Tinctura Gentianae Composita (U. S. P.)—Compound Tincture of Gentian.

Related entry: Gentiana (U. S. P.)—Gentian

Preparation.—"Gentian, one hundred grammes (100 Gm.) [3 ozs. av., 231 grs.]; bitter orange peel, forty grammes (40 Gm.) [1 oz. av., 180 grs.]; cardamom, ten grammes (10 Gm.) [154 grs.]; alcohol, water, each, a sufficient quantity to make one thousand cubic centimeters (1000 Cc.) [33 fl℥, 391♏︎]. Mix the gentian, orange peel, and cardamom., and reduce the mixture to a moderately coarse (No. 40) powder. Mix alcohol and water in the proportion of six hundred cubic centimeters (600 Cc.) [20 fl℥, 138♏︎] of alcohol to four hundred cubic centimeters (400 Cc.) [13 fl℥, 252♏︎] of water. Having moistened the powder with one hundred cubic centimeters (100 Cc.) [3 fl℥, 183♏︎] of menstruum, macerate for 24 hours; then pack it in a cylindrical percolator, and gradually pour menstruum upon it, until one thousand cubic centimeters (1000 Cc.) [33 fl℥, 391♏︎] of tincture are obtained"—(U.S. P.). This produces a bitter, brown-yellow tincture having a pleasant aromatic odor.

Action, Medical Uses, and Dosage.—An aromatic, bitter, and stomachic; inferior, however, to the preparation of same name given below.

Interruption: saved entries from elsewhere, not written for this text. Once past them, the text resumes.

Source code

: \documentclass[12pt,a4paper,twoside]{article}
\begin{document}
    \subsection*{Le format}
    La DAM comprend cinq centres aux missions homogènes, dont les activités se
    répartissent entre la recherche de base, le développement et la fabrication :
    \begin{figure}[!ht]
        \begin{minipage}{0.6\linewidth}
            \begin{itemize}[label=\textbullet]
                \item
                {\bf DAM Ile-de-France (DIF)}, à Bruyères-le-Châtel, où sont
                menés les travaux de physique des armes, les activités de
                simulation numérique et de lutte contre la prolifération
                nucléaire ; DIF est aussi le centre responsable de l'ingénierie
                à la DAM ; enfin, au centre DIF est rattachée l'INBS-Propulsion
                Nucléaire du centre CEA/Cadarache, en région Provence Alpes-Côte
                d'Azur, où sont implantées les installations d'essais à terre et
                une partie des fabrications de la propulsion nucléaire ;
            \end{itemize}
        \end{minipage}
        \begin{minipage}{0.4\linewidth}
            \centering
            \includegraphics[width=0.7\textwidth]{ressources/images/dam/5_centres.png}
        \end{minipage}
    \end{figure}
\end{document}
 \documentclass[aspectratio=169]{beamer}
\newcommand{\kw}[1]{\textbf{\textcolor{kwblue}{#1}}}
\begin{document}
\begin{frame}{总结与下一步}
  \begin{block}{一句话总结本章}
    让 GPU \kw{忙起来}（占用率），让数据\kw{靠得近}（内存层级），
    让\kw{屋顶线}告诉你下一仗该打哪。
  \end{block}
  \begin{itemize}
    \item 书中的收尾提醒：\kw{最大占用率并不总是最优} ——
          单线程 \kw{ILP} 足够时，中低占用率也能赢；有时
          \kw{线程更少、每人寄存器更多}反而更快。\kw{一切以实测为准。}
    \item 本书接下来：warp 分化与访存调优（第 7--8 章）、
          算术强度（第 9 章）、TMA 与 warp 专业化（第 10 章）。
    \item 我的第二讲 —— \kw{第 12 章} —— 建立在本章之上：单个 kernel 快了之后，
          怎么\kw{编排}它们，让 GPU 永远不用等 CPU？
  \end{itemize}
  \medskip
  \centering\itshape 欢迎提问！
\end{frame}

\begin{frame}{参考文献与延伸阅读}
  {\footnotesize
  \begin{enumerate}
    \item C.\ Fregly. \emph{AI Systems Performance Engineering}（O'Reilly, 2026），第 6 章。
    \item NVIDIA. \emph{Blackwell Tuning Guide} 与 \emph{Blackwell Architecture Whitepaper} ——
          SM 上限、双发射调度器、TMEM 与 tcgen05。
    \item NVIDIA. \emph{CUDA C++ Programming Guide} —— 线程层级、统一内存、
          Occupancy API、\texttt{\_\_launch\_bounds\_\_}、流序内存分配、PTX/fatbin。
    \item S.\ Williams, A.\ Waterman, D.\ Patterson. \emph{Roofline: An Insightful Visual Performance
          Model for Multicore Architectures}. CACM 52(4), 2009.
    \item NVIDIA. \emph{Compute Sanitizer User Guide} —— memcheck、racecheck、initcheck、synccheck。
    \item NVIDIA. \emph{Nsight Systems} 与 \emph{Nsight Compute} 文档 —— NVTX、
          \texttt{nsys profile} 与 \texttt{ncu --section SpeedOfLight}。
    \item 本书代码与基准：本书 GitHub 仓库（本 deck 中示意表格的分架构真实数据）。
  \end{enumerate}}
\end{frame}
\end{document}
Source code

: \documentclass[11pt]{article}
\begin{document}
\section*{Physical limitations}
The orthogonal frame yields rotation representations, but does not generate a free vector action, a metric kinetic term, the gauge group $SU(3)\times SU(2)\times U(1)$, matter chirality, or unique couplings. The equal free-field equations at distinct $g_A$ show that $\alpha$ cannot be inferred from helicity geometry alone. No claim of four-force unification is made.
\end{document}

Dose, 30 to 120 drops.

Related Tincture.—TINCTURA GENTIANAE COMPOSITA, Compound tincture of gentian. Take of gentian, colombo, swamp milkweed, rhubarb, prickly ash berries, sassafras, each, 1 ounce; good French brandy, 4 pints, or a sufficient quantity. Form into a tincture by maceration or percolation, as explained under Tincturae, and make 4 pints of tincture. This is a mild aperient, stimulant, and tonic, and is especially adapted to children with debilitated stomachs or disordered condition of the digestive organs, after the administration of anthelmintics for the removal of worms, and during convalescence from exhausting diseases, as summer complaint, diarrhoea, dysentery, fevers, etc. The dose is from 10 drops to 1 teaspoonful, 3 or 4 times a day, in sweetened water (J. King).

TINCTURA AMARA (N. F.), Bitter tincture, Stomachic tincture, Bitter stomachic drops, Stomach drops.—"Gentian, fifty grammes (50 Gm.) [1 oz. av., 334 grs.]; centaury, herb, fifty grammes (50 Gm.) [1 oz. av., 334 grs.]; bitter orange peel, thirty-five grammes (35 Gm.) [1 oz. av., 103 grs.]; orange berries, seventeen grammes (17 Gm.) [262 grs.]; zedoary, root, seventeen grammes (17 Gm.) [262 grs.]; alcohol, water, of each, a sufficient quantity to make one thousand cubic centimeters (1000 Cc.) [33 fl℥, 391♏︎]. Reduce the drugs to a moderately coarse (No. 40) powder, and percolate it, in the usual manner, with a mixture of 2 volumes of alcohol and 1 volume of water, until one thousand cubic centimeters (1000 Cc.) [33 fl℥, 391♏︎] of percolate are obtained. Note.—Centaury is the herb of Erythraea Centaurium, Persoon. Orange berries are the unripe fruit of Citrus vulgaris, Risso, collected while small. Zedoary is the rhizome of Curcuma Zedoaria, Roscoe. The product obtained by the above formula is practically identical with that which is official in the German Pharmacopoeia"—(Nat. Form.).